畠山麦はなぜキレンジャーに起用されたのか

石ノ森ヒーローファイル

 チームメンバーの中でよりコミカルな役となったキレンジャー役には、当時石ノ森プロ(ママ)にいたマンガ家・すがやみつるの友人である畠山麦が抜擢された。ちなみに石ノ森は『ゴレンジャー』放映の前年に短編映画『フィンガー5の大冒険』を監督しており、この映画にはやはりすがやみつるの縁で畠山が出演している。
 『甦る!石ノ森ヒーローファイル』(2013年)という本を読んでおったら、『秘密戦隊ゴレンジャー』に関する記事がなんか変なのである。まるで、石森プロ所属の人間の友人という理由で、畠山麦氏がキレンジャーに起用されたかのような書き方。すがや氏が完全に無関係であったわけではないが(詳しい経緯はすがや氏のブログに)、起用された第一の理由は言うまでもなく、畠山麦氏のイメージがキレンジャーにピッタリだったからであり、なぜこんな不自然な記述をする必要があるのだろうか。
 現在のスーパー戦隊シリーズにはスタッフに石ノ森章太郎の名前はない。石ノ森テイスト皆無なんだから妥当な処置だと思うが、石森プロとしては面白くないと思っているのだろうか。だから、戦隊シリーズ第一作である『ゴレンジャー』には、石ノ森は単なるデザイナーではなく、キャスティングなどそれ以外の面でも作品の成立に深く関わったのだ、ということを強調することによって、スーパー戦隊シリーズの成功には石ノ森の才能が大きく貢献している、というような印象を広めようとしているような感じがする。
 しかしそういうのはもう止めたほうがいいと思う。氏の功績でないものまで氏の功績にすることは、石ノ森章太郎という作家の本質に対する理解を妨げることになる。
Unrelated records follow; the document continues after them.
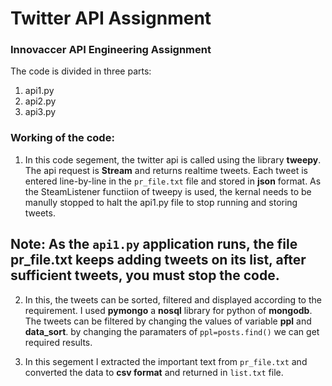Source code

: # Twitter API Assignment
### Innovaccer API Engineering Assignment

The code is divided in three parts:

1. api1.py
2. api2.py
3. api3.py

### Working of the code:

1. In this code segement, the twitter api is called using the library **tweepy**. The api request is **Stream** and returns realtime tweets. Each tweet is entered line-by-line in the `pr_file.txt` file and stored in **json** format. As the SteamListener functiion of tweepy is used, the kernal needs to be manully stopped to halt the api1.py file to stop running and storing tweets.

## Note: As the `api1.py` application runs, the file pr_file.txt keeps adding tweets on its list, after sufficient tweets, you must stop the code.

2. In this, the tweets can be sorted, filtered and displayed according to the requirement. I used **pymongo** a **nosql** library for python of **mongodb**. The tweets can be filtered by changing the values of variable **ppl** and **data_sort**. by changing the paramaters of `ppl=posts.find()` we can get required results.

3. In this segement I extracted the important text from `pr_file.txt` and converted the data to **csv format** and returned in `list.txt` file. 
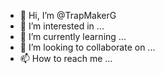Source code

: - 👋 Hi, I’m @TrapMakerG
- 👀 I’m interested in ...
- 🌱 I’m currently learning ...
- 💞️ I’m looking to collaborate on ...
- 📫 How to reach me ...

<!---
TrapMakerG/TrapMakerG is a ✨ special ✨ repository because its `README.md` (this file) appears on your GitHub profile.
You can click the Preview link to take a look at your changes.
--->
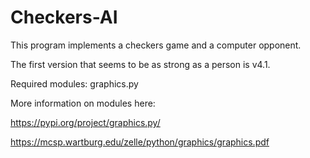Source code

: # Checkers-AI

This program implements a checkers game and a computer opponent.

The first version that seems to be as strong as a person is v4.1.

Required modules: graphics.py

More information on modules here:

https://pypi.org/project/graphics.py/

https://mcsp.wartburg.edu/zelle/python/graphics/graphics.pdf
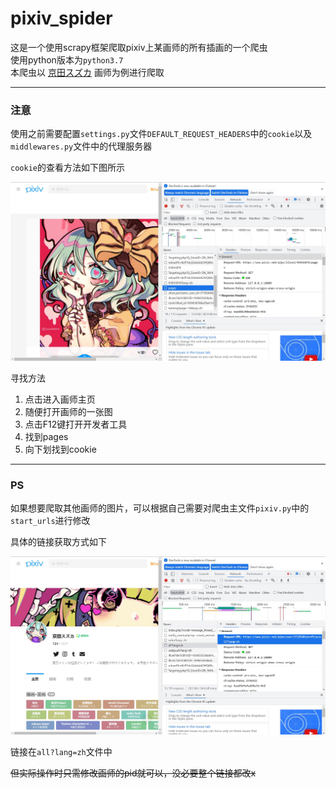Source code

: # pixiv_spider
这是一个使用scrapy框架爬取pixiv上某画师的所有插画的一个爬虫  
使用python版本为`python3.7`   
本爬虫以 [京田スズカ](https://www.pixiv.net/users/3718340) 画师为例进行爬取 
***
### 注意  
使用之前需要配置`settings.py`文件`DEFAULT_REQUEST_HEADERS`中的`cookie`以及`middlewares.py`文件中的代理服务器  
  
`cookie`的查看方法如下图所示    

![cookie](cookie截图.jpg)  

寻找方法
1. 点击进入画师主页
2. 随便打开画师的一张图
3. 点击F12键打开开发者工具
4. 找到pages
5. 向下划找到cookie

***
### PS
如果想要爬取其他画师的图片，可以根据自己需要对爬虫主文件`pixiv.py`中的`start_urls`进行修改  
  
具体的链接获取方式如下  

![start_urls](start_urls.jpg)  

链接在`all?lang=zh`文件中  

~~但实际操作时只需修改画师的pid就可以，没必要整个链接都改x~~
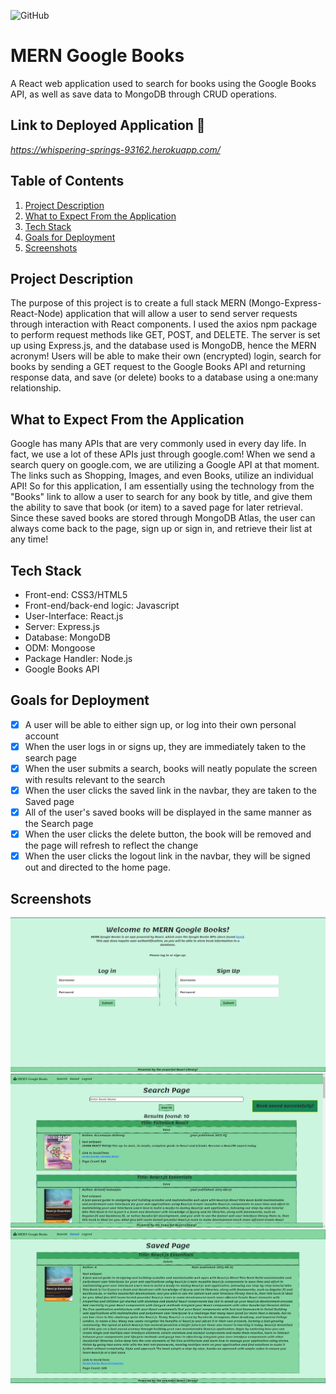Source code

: ![GitHub](https://img.shields.io/github/license/Joeseff6/MERN-Google-Books)
# MERN Google Books

A React web application used to search for books using the Google Books API, as well as save data to MongoDB through CRUD operations.
## Link to Deployed Application 🔗

_https://whispering-springs-93162.herokuapp.com/_

## Table of Contents

1. [Project Description](#project-description)
2. [What to Expect From the Application](#What-to-Expect-From-the-Application)
3. [Tech Stack](#Tech-Stack)
4. [Goals for Deployment](#Goals-for-Deployment)
5. [Screenshots](#Screenshots)

## Project Description 

The purpose of this project is to create a full stack MERN (Mongo-Express-React-Node) application that will allow a user to send server requests through interaction with React components. I used the axios npm package to perform request methods like GET, POST, and DELETE. The server is set up using Express.js, and the database used is MongoDB, hence the MERN acronym! Users will be able to make their own (encrypted) login, search for books by sending a GET request to the Google Books API and returning response data, and save (or delete) books to a database using a one:many relationship.
## What to Expect From the Application

Google has many APIs that are very commonly used in every day life. In fact, we use a lot of these APIs just through google.com! When we send a search query on google.com, we are utilizing a Google API at that moment. The links such as Shopping, Images, and even Books, utilize an individual API! So for this application, I am essentially using the technology from the "Books" link to allow a user to search for any book by title, and give them the ability to save that book (or item) to a saved page for later retrieval. Since these saved books are stored through MongoDB Atlas, the user can always come back to the page, sign up or sign in, and retrieve their list at any time!

## Tech Stack

* Front-end: CSS3/HTML5
* Front-end/back-end logic: Javascript
* User-Interface: React.js
* Server: Express.js
* Database: MongoDB
* ODM: Mongoose
* Package Handler: Node.js
* Google Books API
## Goals for Deployment

- [x] A user will be able to either sign up, or log into their own personal account
- [x] When the user logs in or signs up, they are immediately taken to the search page
- [x] When the user submits a search, books will neatly populate the screen with results relevant to the search
- [x] When the user clicks the saved link in the navbar, they are taken to the Saved page
- [x] All of the user's saved books will be displayed in the same manner as the Search page
- [x] When the user clicks the delete button, the book will be removed and the page will refresh to reflect the change
- [x] When the user clicks the logout link in the navbar, they will be signed out and directed to the home page.

## Screenshots
![Homepage of the MERN Google Books app](./assets/Images/Capture1.JPG)
![Search page after search results are submitted and a book is saved](./assets/Images/Capture2.JPG)
![The Saved page with the saved book shown](./assets/Images/Capture3.JPG)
そんなことしなくても偉大な作家であることには違いないのだから。だいたい、氏の作ったヒーローは孤独を愛する者が多い。石ノ森テイストと集団ヒーローなんて水と油みたいなものだ。
 じゃあ『サイボーグ009』はどうなのかと疑問に思う人もいるだろう。『009』のキモは001(イワン)である。脳改造された超能力を持つ赤ん坊は常に正確な判断を下す。残りの八人はその指示に従って戦うだけで、独自の判断で行動することはない。メンバー間の意見の対立や葛藤が生まれることはないし、そういうものをふつう集団ヒーロー物とは呼ばない。

 その点、仮面ライダーシリーズはある意味スッキリしていると言えるかも。石ノ森テイスト皆無であっても、石ノ森テイストを引き継いでいるというタテマエを守るということで、関係者一同合意がとれているんだから。